## Input data:
________________
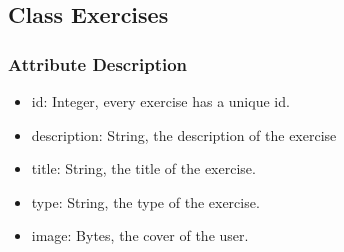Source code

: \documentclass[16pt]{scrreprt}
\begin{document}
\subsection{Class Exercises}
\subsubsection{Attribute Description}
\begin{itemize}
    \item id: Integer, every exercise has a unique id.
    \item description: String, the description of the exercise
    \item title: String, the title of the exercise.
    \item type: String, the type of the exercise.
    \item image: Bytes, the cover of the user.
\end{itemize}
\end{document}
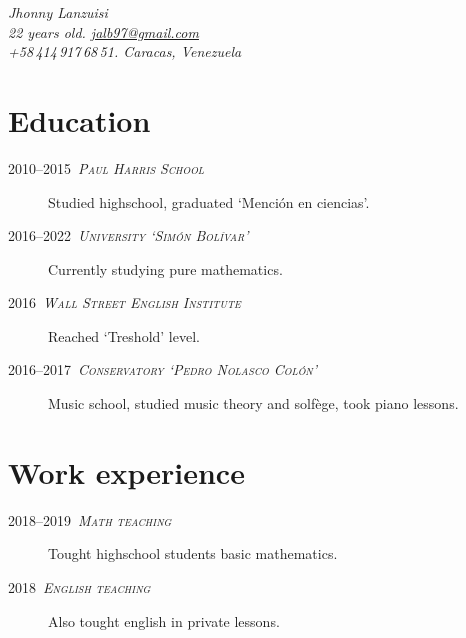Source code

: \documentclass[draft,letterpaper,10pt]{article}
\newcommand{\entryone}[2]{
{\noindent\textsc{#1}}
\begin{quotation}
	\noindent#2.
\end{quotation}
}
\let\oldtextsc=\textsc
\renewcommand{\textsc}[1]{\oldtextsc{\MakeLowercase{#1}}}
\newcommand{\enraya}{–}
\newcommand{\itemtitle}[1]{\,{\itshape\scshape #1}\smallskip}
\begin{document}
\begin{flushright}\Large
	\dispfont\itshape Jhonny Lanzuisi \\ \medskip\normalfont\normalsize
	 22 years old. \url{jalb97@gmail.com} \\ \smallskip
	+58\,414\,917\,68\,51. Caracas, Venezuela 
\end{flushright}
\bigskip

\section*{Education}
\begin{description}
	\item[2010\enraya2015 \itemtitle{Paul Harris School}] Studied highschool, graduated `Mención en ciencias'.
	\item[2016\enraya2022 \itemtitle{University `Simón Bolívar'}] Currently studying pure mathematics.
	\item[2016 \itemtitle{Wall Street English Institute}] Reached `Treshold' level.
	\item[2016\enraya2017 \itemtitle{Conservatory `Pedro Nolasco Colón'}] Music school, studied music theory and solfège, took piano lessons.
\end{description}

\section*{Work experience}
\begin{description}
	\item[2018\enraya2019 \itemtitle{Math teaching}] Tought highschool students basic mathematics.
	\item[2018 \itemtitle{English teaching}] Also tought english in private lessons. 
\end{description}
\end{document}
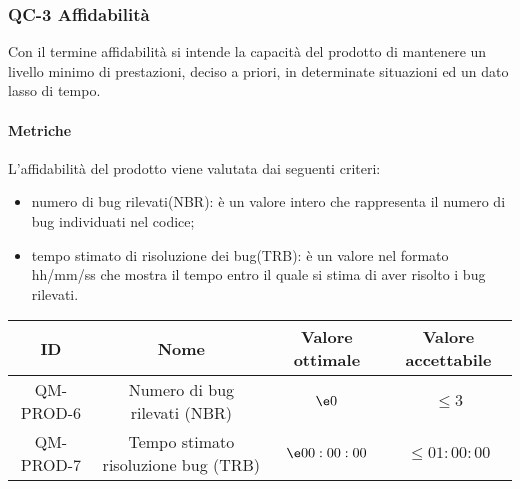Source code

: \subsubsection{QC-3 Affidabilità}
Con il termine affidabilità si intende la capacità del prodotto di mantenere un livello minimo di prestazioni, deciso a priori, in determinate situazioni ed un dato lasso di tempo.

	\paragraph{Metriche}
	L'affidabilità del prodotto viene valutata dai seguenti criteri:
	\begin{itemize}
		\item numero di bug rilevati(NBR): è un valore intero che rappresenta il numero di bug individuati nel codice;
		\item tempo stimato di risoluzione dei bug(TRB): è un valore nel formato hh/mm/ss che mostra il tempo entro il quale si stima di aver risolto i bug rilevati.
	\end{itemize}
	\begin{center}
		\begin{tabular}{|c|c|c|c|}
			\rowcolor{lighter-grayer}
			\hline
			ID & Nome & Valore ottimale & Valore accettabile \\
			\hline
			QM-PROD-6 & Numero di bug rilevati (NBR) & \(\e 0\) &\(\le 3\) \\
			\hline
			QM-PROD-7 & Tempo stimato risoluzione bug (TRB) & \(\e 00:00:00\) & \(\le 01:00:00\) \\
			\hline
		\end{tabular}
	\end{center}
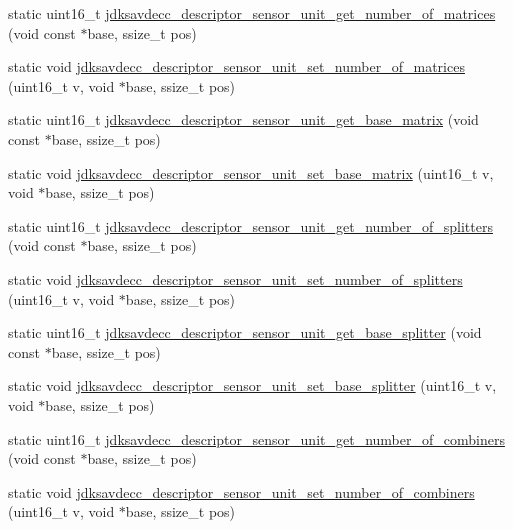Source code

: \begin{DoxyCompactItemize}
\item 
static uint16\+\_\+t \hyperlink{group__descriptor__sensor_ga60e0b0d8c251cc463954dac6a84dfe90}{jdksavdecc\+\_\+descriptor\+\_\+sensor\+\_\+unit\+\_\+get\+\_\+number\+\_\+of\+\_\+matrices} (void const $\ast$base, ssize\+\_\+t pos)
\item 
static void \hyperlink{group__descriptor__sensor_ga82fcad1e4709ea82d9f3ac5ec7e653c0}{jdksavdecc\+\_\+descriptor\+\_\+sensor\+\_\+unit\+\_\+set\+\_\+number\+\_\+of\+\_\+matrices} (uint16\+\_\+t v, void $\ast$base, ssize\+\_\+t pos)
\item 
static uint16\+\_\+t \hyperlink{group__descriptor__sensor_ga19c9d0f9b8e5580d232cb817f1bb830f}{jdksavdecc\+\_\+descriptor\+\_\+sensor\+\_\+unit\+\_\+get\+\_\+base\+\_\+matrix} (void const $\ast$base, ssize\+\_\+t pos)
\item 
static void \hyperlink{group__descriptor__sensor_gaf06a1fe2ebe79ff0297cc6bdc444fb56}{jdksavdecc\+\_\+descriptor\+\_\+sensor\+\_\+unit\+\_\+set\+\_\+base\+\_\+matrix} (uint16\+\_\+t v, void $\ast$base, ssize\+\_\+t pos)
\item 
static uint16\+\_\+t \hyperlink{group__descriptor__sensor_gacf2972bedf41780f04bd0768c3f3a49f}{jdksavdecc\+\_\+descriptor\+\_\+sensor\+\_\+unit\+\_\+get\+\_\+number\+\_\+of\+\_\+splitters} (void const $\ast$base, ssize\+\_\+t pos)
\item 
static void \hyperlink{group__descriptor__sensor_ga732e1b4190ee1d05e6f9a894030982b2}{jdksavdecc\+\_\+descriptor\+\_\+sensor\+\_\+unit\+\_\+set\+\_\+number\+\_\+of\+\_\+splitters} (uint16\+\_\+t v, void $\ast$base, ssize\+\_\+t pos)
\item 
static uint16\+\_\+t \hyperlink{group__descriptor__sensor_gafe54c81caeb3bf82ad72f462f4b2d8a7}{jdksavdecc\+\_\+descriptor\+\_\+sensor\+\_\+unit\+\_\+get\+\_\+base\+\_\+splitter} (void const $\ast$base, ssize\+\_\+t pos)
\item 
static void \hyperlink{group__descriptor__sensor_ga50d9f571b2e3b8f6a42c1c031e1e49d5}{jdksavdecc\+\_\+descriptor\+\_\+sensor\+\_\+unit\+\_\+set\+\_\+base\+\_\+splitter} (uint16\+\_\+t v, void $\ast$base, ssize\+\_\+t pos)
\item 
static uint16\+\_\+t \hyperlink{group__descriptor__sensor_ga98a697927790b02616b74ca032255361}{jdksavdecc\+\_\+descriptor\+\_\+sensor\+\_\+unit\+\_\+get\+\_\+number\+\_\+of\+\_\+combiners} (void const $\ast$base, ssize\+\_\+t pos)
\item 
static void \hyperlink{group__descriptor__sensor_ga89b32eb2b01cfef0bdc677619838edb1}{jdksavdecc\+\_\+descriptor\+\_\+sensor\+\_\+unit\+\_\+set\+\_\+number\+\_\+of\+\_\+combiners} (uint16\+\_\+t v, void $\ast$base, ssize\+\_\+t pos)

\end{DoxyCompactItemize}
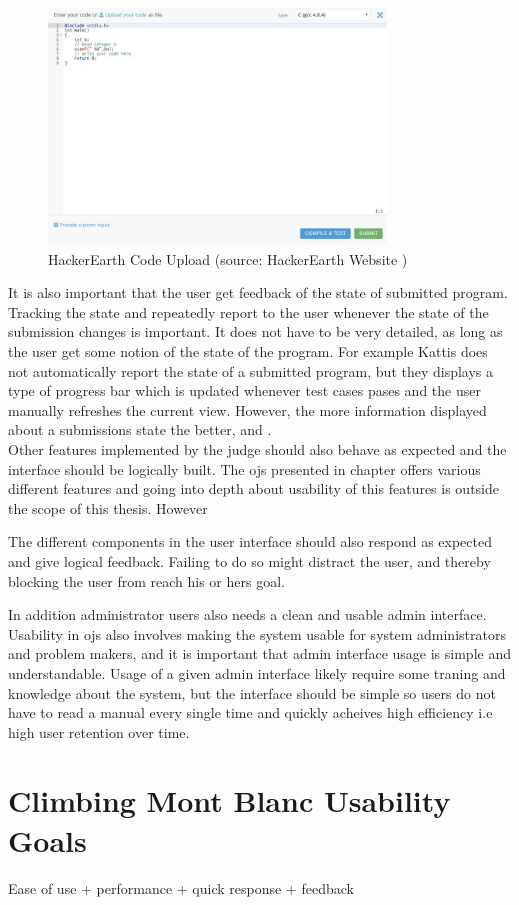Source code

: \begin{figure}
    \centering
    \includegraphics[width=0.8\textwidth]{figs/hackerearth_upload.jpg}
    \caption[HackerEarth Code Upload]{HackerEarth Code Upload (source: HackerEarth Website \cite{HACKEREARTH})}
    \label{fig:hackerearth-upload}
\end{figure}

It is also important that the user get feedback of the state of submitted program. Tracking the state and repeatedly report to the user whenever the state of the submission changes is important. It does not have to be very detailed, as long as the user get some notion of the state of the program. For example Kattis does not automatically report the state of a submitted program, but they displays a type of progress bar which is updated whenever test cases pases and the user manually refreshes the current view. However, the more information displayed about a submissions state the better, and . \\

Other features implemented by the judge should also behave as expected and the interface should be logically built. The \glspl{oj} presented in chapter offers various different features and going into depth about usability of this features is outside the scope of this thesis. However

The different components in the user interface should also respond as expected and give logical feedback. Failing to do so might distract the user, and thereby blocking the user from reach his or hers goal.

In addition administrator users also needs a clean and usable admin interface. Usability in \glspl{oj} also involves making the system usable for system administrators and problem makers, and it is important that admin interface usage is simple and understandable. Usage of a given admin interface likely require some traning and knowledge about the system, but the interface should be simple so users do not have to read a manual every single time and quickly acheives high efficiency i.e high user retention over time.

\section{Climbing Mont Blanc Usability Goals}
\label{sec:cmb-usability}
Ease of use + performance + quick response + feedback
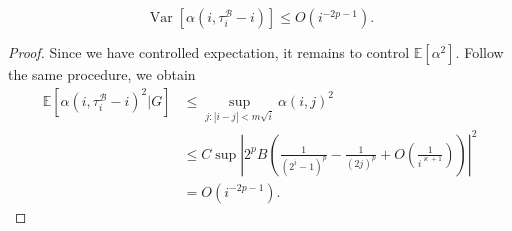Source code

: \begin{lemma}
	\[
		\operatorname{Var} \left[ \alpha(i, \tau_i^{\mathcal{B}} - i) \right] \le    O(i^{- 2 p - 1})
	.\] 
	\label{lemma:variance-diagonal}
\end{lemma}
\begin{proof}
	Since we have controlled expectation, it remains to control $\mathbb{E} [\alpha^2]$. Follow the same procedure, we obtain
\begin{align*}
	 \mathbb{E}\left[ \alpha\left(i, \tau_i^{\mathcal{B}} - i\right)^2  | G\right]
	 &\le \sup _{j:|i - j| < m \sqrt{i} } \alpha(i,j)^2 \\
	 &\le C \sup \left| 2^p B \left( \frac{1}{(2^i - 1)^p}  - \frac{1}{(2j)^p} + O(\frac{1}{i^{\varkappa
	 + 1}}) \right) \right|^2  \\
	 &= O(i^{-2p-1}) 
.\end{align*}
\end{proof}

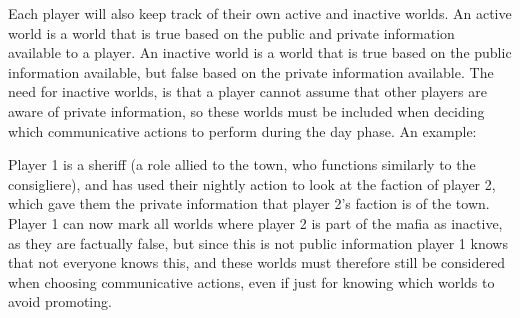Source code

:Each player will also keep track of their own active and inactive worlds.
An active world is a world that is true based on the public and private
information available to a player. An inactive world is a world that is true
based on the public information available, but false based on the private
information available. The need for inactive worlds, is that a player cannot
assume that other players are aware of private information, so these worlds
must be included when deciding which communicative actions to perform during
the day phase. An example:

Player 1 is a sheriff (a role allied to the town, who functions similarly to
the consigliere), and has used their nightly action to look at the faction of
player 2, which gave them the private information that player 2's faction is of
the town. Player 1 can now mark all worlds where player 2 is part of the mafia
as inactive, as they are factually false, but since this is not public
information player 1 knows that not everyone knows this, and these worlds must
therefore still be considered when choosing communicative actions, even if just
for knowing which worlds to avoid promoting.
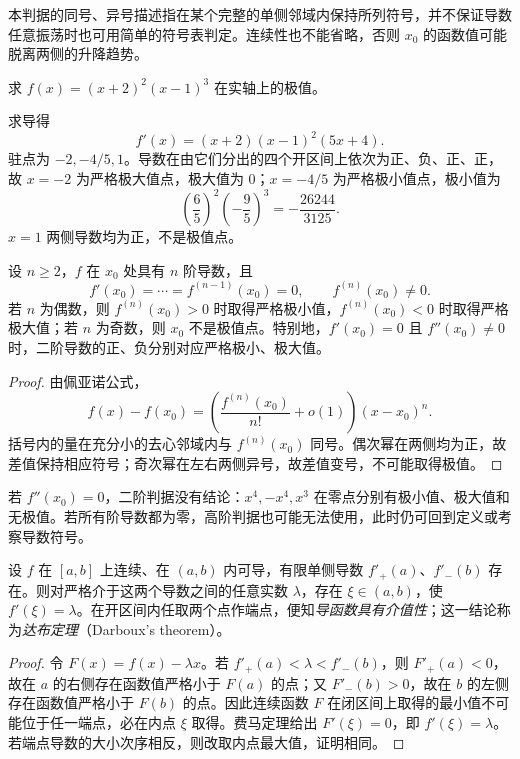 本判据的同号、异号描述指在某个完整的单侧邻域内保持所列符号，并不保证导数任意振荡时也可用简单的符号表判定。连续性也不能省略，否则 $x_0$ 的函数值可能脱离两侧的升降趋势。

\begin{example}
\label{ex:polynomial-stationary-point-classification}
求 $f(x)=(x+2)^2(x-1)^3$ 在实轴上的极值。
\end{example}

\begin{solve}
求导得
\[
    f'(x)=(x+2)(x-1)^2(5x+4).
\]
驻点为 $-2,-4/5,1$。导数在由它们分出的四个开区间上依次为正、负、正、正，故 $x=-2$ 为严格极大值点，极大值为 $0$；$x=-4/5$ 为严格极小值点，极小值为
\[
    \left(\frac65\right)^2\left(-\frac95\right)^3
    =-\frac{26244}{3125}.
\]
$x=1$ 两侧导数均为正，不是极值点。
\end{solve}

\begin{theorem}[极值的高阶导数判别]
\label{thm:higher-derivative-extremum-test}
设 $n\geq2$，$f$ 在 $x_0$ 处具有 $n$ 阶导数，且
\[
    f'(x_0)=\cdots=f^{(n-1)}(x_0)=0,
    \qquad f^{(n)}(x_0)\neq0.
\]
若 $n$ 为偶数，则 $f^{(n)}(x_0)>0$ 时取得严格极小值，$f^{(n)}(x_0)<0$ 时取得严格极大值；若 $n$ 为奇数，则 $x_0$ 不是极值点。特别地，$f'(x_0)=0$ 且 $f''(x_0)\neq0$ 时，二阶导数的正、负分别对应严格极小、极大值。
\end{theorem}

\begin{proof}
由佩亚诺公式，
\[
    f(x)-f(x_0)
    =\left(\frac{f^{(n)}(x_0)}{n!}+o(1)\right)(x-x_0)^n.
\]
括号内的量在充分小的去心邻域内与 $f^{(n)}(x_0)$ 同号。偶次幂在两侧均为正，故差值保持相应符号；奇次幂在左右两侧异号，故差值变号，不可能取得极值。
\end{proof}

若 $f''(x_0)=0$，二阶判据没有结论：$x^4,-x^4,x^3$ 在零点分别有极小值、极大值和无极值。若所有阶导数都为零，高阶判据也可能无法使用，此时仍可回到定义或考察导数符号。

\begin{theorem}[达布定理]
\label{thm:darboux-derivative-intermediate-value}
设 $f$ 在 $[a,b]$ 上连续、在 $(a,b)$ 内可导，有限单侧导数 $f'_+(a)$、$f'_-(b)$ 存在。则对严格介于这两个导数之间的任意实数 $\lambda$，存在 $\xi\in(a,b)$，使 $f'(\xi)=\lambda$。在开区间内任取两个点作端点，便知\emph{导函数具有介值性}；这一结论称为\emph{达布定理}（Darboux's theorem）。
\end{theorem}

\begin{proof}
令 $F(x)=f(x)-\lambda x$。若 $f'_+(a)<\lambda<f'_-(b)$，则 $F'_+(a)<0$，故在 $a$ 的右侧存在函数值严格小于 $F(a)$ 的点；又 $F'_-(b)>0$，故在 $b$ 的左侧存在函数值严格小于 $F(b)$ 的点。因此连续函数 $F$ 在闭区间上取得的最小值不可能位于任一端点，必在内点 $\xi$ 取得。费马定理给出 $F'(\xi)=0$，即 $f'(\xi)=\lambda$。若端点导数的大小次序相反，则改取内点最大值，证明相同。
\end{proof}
________________
## Exercise description:
For the word "flushright", find every line in the data that holds it and copy that line.

## Written response:
\begin{flushright}\Large
\end{flushright}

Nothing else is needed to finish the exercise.